[Excerpted records Boundary: Start]
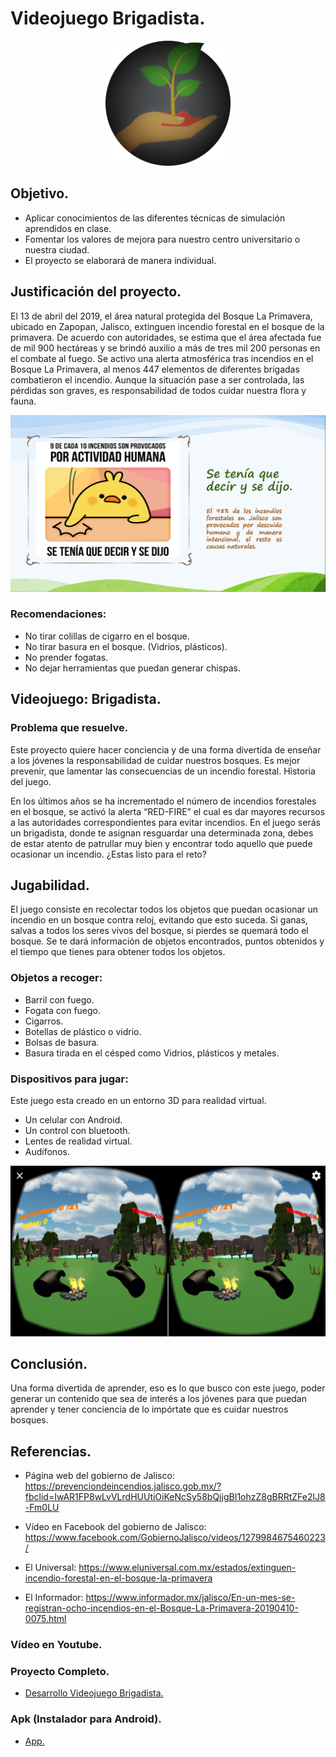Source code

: # Videojuego Brigadista.

<p align="center">
     <img src="https://github.com/AlfredoCU/Videojuego-Brigadista/blob/master/Img/1.png" alt="Logo de la app" width="200">
</p>

## Objetivo.

- Aplicar conocimientos de las diferentes técnicas de simulación aprendidos en clase.
- Fomentar los valores de mejora para nuestro centro universitario o nuestra ciudad.
- El proyecto se elaborará de manera individual.

## Justificación del proyecto.

El 13 de abril del 2019, el área natural protegida del Bosque La Primavera, ubicado en Zapopan, Jalisco, extinguen incendio forestal en el bosque de la primavera.
De acuerdo con autoridades, se estima que el área afectada fue de mil 900 hectáreas y se brindó auxilio a más de tres mil 200 personas en el combate al fuego.
Se activo una alerta atmosférica tras incendios en el Bosque La Primavera, al menos 447 elementos de diferentes brigadas combatieron el incendio.
Aunque la situación pase a ser controlada, las pérdidas son graves, es responsabilidad de todos cuidar nuestra flora y fauna.

![Logo de la app](https://github.com/AlfredoCU/Videojuego-Brigadista/blob/master/Img/2.png)

### Recomendaciones:

- No tirar colillas de cigarro en el bosque.
- No tirar basura en el bosque. (Vidrios, plásticos).
- No prender fogatas.
- No dejar herramientas que puedan generar chispas.

## Videojuego: Brigadista.

### Problema que resuelve.

Este proyecto quiere hacer conciencia y de una forma divertida de enseñar a los jóvenes la responsabilidad de cuidar nuestros bosques.
Es mejor prevenir, que lamentar las consecuencias de un incendio forestal.
Historia del juego.

En los últimos años se ha incrementado el número de incendios forestales en el bosque, se activó la alerta “RED-FIRE” el cual es dar mayores recursos a las autoridades correspondientes para evitar incendios.
En el juego serás un brigadista, donde te asignan resguardar una determinada zona, debes de estar atento de patrullar muy bien y encontrar todo aquello que puede ocasionar un incendio. ¿Estas listo para el reto?

## Jugabilidad.

El juego consiste en recolectar todos los objetos que puedan ocasionar un incendio en un bosque contra reloj, evitando que esto suceda.
Si ganas, salvas a todos los seres vivos del bosque, si pierdes se quemará todo el bosque.
Se te dará información de objetos encontrados, puntos obtenidos y el tiempo que tienes para obtener todos los objetos.

### Objetos a recoger:

- Barril con fuego.
- Fogata con fuego.
- Cigarros.
- Botellas de plástico o vidrio.
- Bolsas de basura.
- Basura tirada en el césped como Vidrios, plásticos y metales.

### Dispositivos para jugar:

Este juego esta creado en un entorno 3D para realidad virtual.
- Un celular con Android.
- Un control con bluetooth.
- Lentes de realidad virtual.
- Audífonos.

<p align="center">
     <img src="https://github.com/AlfredoCU/Videojuego-Brigadista/blob/master/Img/3.png" alt="Logo de la app">
</p>

## Conclusión.

Una forma divertida de aprender, eso es lo que busco con este juego, poder generar un contenido que sea de interés a los jóvenes para que puedan aprender y tener conciencia de lo impórtate que es cuidar nuestros bosques.

## Referencias.

-	Página web del gobierno de Jalisco: https://prevenciondeincendios.jalisco.gob.mx/?fbclid=IwAR1FP8wLvVLrdHUUtiOiKeNcSy58bQjjgBI1ohzZ8gBRRtZFe2lJ8-Fm0LU

-	Vídeo en Facebook del gobierno de Jalisco: https://www.facebook.com/GobiernoJalisco/videos/1279984675460223/

-	El Universal: 
https://www.eluniversal.com.mx/estados/extinguen-incendio-forestal-en-el-bosque-la-primavera

-	El Informador:
https://www.informador.mx/jalisco/En-un-mes-se-registran-ocho-incendios-en-el-Bosque-La-Primavera-20190410-0075.html

### Vídeo en Youtube.

### Proyecto Completo.
- [Desarrollo Videojuego Brigadista.]()

### Apk (Instalador para Android).
- [App.]()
[Excerpted records Boundary: End]
_Task_. Output the data exactly. Leave every picture out.

_Exercise result_.
Source code

: # Videojuego Brigadista.

<p align="center">
     <img src="https://github.com/AlfredoCU/Videojuego-Brigadista/blob/master/Img/1.png" alt="Logo de la app" width="200">
</p>

## Objetivo.

- Aplicar conocimientos de las diferentes técnicas de simulación aprendidos en clase.
- Fomentar los valores de mejora para nuestro centro universitario o nuestra ciudad.
- El proyecto se elaborará de manera individual.

## Justificación del proyecto.

El 13 de abril del 2019, el área natural protegida del Bosque La Primavera, ubicado en Zapopan, Jalisco, extinguen incendio forestal en el bosque de la primavera.
De acuerdo con autoridades, se estima que el área afectada fue de mil 900 hectáreas y se brindó auxilio a más de tres mil 200 personas en el combate al fuego.
Se activo una alerta atmosférica tras incendios en el Bosque La Primavera, al menos 447 elementos de diferentes brigadas combatieron el incendio.
Aunque la situación pase a ser controlada, las pérdidas son graves, es responsabilidad de todos cuidar nuestra flora y fauna.

![Logo de la app](https://github.com/AlfredoCU/Videojuego-Brigadista/blob/master/Img/2.png)

### Recomendaciones:

- No tirar colillas de cigarro en el bosque.
- No tirar basura en el bosque. (Vidrios, plásticos).
- No prender fogatas.
- No dejar herramientas que puedan generar chispas.

## Videojuego: Brigadista.

### Problema que resuelve.

Este proyecto quiere hacer conciencia y de una forma divertida de enseñar a los jóvenes la responsabilidad de cuidar nuestros bosques.
Es mejor prevenir, que lamentar las consecuencias de un incendio forestal.
Historia del juego.

En los últimos años se ha incrementado el número de incendios forestales en el bosque, se activó la alerta “RED-FIRE” el cual es dar mayores recursos a las autoridades correspondientes para evitar incendios.
En el juego serás un brigadista, donde te asignan resguardar una determinada zona, debes de estar atento de patrullar muy bien y encontrar todo aquello que puede ocasionar un incendio. ¿Estas listo para el reto?

## Jugabilidad.

El juego consiste en recolectar todos los objetos que puedan ocasionar un incendio en un bosque contra reloj, evitando que esto suceda.
Si ganas, salvas a todos los seres vivos del bosque, si pierdes se quemará todo el bosque.
Se te dará información de objetos encontrados, puntos obtenidos y el tiempo que tienes para obtener todos los objetos.

### Objetos a recoger:

- Barril con fuego.
- Fogata con fuego.
- Cigarros.
- Botellas de plástico o vidrio.
- Bolsas de basura.
- Basura tirada en el césped como Vidrios, plásticos y metales.

### Dispositivos para jugar:

Este juego esta creado en un entorno 3D para realidad virtual.
- Un celular con Android.
- Un control con bluetooth.
- Lentes de realidad virtual.
- Audífonos.

<p align="center">
     <img src="https://github.com/AlfredoCU/Videojuego-Brigadista/blob/master/Img/3.png" alt="Logo de la app">
</p>

## Conclusión.

Una forma divertida de aprender, eso es lo que busco con este juego, poder generar un contenido que sea de interés a los jóvenes para que puedan aprender y tener conciencia de lo impórtate que es cuidar nuestros bosques.

## Referencias.

-	Página web del gobierno de Jalisco: https://prevenciondeincendios.jalisco.gob.mx/?fbclid=IwAR1FP8wLvVLrdHUUtiOiKeNcSy58bQjjgBI1ohzZ8gBRRtZFe2lJ8-Fm0LU

-	Vídeo en Facebook del gobierno de Jalisco: https://www.facebook.com/GobiernoJalisco/videos/1279984675460223/

-	El Universal: 
https://www.eluniversal.com.mx/estados/extinguen-incendio-forestal-en-el-bosque-la-primavera

-	El Informador:
https://www.informador.mx/jalisco/En-un-mes-se-registran-ocho-incendios-en-el-Bosque-La-Primavera-20190410-0075.html

### Vídeo en Youtube.

### Proyecto Completo.
- [Desarrollo Videojuego Brigadista.]()

### Apk (Instalador para Android).
- [App.]()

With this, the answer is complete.